RBC transfusion can benefit preterm infants by improving the amount of oxygen than can be carried and delivered to tissues, but may, in rare circumstances, lead to an infection or transfusion reaction. There is uncertainty about whether RBC transfusion increases the risks of some adverse clinical outcomes.
Can you explain the study design – in particular, the decision to compare only those infants with female donors vs. male donors, while excluding those who received RBCs from both male and female donors?
We included those infants receiving transfusions from only male donors or only female donors to allow for a consistent assessment of the type of blood donor sex an infant was exposed to. This was the closest approximation to a trial design in which infants would be transfused red blood cells from only female or only male blood donors.
Is it correct to say that the suspected mechanism for the difference in risk has to do with the characteristics of the RBCs, rather than immune differences, the suspected reason for the reverse effect in adults?
We don’t know what the potential mechanisms are that could explain our epidemiologic findings. However, we believe evaluating the potential role of inflammation or antioxidant capacity of red blood cells would be important areas of inquiry. Importantly, these mechanisms may differ from those that are postulated to affect adults.

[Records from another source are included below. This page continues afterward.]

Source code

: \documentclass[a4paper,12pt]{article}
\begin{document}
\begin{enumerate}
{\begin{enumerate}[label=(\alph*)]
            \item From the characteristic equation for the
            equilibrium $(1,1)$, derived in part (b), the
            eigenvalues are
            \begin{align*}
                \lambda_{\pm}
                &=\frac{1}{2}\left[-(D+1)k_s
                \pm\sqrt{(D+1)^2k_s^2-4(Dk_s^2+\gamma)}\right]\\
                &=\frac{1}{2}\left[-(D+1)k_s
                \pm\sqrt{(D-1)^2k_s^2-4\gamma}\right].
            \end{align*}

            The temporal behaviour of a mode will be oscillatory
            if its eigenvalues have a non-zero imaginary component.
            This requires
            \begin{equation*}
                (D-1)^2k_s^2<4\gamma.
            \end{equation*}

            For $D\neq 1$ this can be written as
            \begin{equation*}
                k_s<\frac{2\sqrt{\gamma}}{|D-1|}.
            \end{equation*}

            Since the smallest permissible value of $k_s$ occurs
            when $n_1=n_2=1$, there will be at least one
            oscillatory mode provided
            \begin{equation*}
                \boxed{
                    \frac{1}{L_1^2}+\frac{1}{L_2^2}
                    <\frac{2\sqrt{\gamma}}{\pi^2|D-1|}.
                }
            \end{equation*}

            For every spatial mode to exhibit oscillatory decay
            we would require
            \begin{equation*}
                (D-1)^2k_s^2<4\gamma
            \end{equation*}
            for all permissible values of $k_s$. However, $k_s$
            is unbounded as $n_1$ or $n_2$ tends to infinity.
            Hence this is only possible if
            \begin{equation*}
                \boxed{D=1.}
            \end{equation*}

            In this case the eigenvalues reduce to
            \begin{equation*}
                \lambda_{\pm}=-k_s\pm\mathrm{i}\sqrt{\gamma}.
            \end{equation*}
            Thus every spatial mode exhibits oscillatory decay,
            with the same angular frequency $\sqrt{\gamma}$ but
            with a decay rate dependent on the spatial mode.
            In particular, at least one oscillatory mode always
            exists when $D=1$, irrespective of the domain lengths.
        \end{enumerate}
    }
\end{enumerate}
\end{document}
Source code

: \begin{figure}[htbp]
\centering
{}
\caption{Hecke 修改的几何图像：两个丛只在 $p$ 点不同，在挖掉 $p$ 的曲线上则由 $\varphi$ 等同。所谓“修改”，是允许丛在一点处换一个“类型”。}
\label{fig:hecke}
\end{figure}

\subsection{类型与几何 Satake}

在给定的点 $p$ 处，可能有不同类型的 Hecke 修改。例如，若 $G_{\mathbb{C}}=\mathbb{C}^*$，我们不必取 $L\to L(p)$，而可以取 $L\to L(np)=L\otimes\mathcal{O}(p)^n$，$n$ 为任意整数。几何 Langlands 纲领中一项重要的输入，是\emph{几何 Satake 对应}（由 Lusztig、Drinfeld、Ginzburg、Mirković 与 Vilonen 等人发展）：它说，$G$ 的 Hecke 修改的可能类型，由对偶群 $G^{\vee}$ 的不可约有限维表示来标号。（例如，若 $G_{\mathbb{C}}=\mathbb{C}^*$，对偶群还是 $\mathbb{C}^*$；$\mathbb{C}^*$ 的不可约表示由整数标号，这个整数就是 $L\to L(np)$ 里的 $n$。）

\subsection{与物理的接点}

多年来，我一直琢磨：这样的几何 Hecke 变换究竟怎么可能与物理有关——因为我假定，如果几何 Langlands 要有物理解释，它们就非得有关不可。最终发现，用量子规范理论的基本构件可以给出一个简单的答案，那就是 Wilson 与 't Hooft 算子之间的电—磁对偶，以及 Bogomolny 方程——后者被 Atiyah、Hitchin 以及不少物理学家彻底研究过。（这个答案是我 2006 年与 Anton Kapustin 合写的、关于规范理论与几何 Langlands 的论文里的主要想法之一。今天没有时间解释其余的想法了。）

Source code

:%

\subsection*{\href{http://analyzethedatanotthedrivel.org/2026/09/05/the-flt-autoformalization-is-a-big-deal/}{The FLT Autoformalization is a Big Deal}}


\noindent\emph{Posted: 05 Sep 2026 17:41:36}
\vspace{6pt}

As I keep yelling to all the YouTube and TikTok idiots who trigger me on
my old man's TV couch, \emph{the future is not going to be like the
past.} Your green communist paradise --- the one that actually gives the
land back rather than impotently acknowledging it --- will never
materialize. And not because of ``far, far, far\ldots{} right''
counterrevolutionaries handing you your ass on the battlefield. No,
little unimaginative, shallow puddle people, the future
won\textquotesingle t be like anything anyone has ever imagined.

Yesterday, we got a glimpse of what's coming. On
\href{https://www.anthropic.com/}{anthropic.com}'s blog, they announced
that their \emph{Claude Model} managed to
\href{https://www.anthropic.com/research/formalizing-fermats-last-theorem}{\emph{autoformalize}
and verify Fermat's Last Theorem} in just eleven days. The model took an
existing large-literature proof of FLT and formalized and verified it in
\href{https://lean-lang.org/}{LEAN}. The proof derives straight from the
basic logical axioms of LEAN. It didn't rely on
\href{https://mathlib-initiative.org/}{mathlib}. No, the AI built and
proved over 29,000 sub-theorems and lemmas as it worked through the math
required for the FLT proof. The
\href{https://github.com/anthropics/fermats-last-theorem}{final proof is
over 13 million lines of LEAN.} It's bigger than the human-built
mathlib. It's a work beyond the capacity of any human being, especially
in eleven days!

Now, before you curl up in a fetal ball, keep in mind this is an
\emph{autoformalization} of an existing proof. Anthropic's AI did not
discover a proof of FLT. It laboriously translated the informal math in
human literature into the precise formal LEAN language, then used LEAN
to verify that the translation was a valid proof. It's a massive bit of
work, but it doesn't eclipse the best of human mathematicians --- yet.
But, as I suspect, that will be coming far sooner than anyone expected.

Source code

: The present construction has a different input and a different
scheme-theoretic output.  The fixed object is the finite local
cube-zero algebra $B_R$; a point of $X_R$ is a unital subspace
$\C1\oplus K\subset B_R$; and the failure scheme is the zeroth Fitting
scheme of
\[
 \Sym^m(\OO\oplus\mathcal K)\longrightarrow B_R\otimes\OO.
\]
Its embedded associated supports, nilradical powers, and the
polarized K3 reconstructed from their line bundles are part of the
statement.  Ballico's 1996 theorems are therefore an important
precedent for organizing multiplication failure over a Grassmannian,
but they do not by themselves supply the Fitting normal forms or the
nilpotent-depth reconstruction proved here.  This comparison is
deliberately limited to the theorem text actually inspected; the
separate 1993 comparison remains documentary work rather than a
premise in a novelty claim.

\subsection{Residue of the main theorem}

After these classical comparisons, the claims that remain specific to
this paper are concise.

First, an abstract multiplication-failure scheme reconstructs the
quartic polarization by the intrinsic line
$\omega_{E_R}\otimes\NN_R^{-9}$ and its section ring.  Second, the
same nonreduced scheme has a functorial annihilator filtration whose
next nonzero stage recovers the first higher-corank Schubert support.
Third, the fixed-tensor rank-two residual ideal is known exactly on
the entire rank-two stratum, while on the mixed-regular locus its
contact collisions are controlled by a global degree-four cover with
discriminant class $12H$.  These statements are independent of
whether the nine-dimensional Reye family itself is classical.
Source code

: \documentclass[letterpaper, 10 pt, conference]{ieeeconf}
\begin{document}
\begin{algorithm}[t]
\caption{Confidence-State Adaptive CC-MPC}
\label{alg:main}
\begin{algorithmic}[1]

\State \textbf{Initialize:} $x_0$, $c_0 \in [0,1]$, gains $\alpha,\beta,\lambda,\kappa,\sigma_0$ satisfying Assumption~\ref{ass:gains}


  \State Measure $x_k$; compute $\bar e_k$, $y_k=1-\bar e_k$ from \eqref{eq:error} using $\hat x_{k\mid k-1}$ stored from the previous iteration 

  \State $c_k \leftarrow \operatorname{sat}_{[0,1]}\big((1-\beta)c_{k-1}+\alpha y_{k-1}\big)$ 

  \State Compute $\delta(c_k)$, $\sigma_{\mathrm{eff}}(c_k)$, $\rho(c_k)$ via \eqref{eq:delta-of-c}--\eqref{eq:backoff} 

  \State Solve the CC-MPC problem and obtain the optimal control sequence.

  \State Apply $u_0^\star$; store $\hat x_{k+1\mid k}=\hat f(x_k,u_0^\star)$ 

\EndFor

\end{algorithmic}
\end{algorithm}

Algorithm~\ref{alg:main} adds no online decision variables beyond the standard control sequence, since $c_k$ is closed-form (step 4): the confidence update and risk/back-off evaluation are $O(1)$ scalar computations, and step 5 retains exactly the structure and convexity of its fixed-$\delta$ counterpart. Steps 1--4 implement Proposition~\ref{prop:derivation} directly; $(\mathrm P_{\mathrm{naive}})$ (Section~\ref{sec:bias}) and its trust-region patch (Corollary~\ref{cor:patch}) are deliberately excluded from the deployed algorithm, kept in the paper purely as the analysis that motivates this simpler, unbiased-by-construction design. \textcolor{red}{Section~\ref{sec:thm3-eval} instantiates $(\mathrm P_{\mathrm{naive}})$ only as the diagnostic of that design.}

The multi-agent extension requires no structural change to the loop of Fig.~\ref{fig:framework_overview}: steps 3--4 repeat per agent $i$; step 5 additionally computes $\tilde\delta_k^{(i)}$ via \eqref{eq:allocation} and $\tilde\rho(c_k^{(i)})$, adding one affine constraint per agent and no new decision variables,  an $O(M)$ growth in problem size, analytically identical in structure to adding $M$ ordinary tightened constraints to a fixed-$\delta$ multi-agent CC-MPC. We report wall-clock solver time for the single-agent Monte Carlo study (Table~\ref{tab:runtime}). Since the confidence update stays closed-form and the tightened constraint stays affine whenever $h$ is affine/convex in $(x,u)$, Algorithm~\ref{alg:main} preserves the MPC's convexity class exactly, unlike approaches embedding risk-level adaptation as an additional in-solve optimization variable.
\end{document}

What should we conclude from your findings? What type of additional investigation or policy change is necessary?
Our findings suggest that the characteristics of blood donors, such as their sex and age, may be important in the effects of red blood cell transfusion. If these findings are confirmed, we believe randomized trials transfusing blood from only males or only females would be justified, which could inform changes in practice.
The analysis took advantage of data from a previous study on transfusions and cytomegalovirus (CMV), which included very-low-birth-weight infants born at three Atlanta hospitals: Grady Memorial Hospital, Emory University Hospital Midtown and Northside Hospital.
Co-authors included: Rollins School of Public Health graduate student Joshua Lukemire (now a postdoctoral fellow), professor of biostatistics and bioinformatics Ying Guo, Emory Blood Bank director John Roback and Cassandra Josephson, director of clinical research, Emory Center for Transfusion and Cellular Therapies
The research was supported by the National Heart Lung and Blood Institute (K23HL128942, P01HL086773) and a Pediatric Research Alliance Pilot Grant.